When Should I Consider A Nap?

Generally speaking, you can nap anytime, as long as it isn't too close to bedtime. However, if you experience daytime sleepiness, know that you'll be missing out on sleep soon, or want to make naps a part of your daily routine, you should take that nap.

What's The Best Way To Take A Nap?

Achieving the perfect nap may seem impossible for many adults. However, there are various things you can do to improve your chances of getting the rest you need in 20 minutes or less, such as wearing an eye mask and keeping your nap short. 

Here’s our concise guide to taking a great nap.

Wear An Eye Mask

Light is one of the deciding factors of a person's sleep quality because light levels determine our bodies' natural circadian rhythms. If you're trying to get some extra shuteye while the sun is still out, consider wearing an eye mask and shutting the blinds to darken your room.

Keep Your Daily Nap Duration Short

Long naps can severely affect your nighttime sleep. While limiting your snooze to under two hours is perfectly acceptable, we recommend keeping it under 20 minutes per day. This allows you to reap all the benefits of sleep without sleep inertia.

Set An Alarm

Oversleeping is one of the biggest problems irregular nappers experience, but modern technology has provided an easy solution in the form of alarm clocks and smartphones. Before you sleep, set an alarm that gives you enough time to nap plus a bit of leeway. You'll wake up feeling refreshed and ready to go.

Nap Early

Napping late in the day may feel tempting after a long stretch at school or the office, but dozing so close to bedtime can sabotage a good night's rest. We recommend taking all naps before 5 PM, although that may be toeing the line for early sleepers. 

Engage In Mindful Napping

While it may seem counterintuitive, setting a goal for yourself before dozing off may be helpful for your productivity, especially if you’re napping to gear up for work. This act of goal-setting is the prelude to mindful napping, which can help you achieve greater mood boosts when waking up.

Final Thoughts

Napping is a great way to get the benefits of proper sleep without spending hours dozing during the day, but improper naps can be disruptive instead of helpful. Luckily, achieving the perfect nap is usually just a few adjustments away. Even just napping earlier or getting the right mattresses or sleep accessories can make a huge difference.
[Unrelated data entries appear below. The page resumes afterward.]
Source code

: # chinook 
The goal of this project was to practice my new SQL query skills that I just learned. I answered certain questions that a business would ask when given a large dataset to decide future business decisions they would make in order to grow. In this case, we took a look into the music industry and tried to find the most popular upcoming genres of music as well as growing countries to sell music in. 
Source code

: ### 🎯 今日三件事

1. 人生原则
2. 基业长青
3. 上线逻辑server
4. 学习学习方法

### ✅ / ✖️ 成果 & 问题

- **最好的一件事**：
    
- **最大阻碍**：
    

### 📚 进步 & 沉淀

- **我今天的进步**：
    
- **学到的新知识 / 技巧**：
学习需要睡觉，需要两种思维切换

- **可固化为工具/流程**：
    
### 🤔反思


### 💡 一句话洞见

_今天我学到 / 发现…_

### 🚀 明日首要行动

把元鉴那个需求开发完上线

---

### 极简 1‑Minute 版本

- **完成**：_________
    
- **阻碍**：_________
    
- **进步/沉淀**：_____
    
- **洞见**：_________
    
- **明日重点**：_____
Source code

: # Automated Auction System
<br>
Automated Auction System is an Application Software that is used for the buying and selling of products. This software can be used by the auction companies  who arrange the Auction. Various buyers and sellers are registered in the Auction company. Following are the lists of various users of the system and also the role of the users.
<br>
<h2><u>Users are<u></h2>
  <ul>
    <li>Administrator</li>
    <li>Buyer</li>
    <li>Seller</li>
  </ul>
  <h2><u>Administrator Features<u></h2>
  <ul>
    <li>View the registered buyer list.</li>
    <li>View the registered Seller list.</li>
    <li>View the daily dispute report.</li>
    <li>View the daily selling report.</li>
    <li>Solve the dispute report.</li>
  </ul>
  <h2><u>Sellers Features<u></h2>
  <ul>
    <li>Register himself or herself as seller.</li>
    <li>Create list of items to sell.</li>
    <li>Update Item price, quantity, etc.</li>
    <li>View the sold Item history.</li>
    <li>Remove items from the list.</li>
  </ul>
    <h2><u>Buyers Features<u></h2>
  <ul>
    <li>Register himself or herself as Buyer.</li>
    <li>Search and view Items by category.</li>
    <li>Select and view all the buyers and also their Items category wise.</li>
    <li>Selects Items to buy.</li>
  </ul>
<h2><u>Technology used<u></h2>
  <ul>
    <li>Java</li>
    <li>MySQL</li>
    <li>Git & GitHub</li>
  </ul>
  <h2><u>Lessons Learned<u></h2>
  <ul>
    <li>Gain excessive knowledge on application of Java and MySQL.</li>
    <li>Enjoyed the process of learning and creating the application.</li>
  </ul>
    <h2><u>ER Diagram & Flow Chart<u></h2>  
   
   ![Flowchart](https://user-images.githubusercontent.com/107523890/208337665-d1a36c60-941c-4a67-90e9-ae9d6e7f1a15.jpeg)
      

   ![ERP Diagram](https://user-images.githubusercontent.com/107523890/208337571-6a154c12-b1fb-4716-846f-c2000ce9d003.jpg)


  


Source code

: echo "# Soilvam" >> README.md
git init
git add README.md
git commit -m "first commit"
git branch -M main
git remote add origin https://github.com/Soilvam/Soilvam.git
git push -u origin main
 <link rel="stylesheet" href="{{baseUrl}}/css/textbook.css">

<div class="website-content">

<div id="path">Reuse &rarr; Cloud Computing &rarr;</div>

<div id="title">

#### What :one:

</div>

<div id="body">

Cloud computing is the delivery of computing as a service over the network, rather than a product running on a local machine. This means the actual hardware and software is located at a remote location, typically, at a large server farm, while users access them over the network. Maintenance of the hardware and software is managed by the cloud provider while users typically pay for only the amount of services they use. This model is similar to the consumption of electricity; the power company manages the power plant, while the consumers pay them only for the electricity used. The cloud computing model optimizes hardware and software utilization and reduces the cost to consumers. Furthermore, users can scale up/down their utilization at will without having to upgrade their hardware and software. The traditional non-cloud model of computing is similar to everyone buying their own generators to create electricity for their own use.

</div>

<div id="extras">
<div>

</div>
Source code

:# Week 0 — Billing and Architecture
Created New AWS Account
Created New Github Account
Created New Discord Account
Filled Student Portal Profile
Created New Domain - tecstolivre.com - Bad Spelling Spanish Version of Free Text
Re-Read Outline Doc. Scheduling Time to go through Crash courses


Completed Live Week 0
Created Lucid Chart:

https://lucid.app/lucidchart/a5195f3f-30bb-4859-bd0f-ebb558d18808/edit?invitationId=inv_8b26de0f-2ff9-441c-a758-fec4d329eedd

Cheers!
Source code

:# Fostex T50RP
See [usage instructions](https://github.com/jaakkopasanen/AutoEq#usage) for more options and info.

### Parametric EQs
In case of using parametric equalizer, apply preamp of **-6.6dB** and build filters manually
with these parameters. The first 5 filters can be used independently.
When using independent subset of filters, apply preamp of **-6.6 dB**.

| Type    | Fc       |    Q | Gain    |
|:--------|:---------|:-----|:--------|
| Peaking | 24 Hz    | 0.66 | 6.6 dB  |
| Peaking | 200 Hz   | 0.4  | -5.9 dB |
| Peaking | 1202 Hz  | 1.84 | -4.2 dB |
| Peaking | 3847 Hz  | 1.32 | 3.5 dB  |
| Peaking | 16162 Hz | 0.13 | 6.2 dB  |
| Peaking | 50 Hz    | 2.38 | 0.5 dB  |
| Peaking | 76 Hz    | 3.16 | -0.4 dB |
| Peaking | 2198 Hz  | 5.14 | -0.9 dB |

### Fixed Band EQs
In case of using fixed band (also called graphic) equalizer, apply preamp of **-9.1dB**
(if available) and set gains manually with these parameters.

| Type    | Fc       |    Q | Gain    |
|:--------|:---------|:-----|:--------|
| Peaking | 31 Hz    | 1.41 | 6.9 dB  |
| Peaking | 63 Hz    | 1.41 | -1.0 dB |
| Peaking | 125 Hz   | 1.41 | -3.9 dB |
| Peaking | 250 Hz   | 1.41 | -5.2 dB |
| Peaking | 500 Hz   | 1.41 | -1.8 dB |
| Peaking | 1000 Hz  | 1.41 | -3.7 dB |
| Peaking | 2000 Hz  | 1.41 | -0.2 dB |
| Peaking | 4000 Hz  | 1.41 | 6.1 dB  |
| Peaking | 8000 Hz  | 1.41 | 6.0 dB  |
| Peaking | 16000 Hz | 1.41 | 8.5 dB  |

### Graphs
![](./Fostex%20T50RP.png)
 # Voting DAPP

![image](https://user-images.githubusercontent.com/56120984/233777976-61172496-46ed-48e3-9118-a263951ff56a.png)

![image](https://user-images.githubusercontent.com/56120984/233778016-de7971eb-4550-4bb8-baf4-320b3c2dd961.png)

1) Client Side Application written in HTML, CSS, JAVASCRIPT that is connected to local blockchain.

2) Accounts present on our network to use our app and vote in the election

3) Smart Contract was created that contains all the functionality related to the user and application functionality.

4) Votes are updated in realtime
If you’re ready to take control of your naps and wake up feeling refreshed, check out our wide selection of mattresses, pillows, seat cushions, and more!

 Frequently Asked Questions About Napping

Is a two-hour nap too long?

A two-hour nap is perfectly fine if you're sleep-deprived, but any longer might impact your sleep cycle. We recommend setting your alarm before taking a long nap to avoid oversleeping.

Can I nap every day?

Yes, you can. Napping offers a long list of benefits that can be enhanced through regular rest, resulting in better performance at work, school, or even in your relationships.

What’s the difference between napping and sleeping?

A snooze is generally considered a nap when it lasts less than two hours, while anything longer than 6 hours is considered full-on sleeping.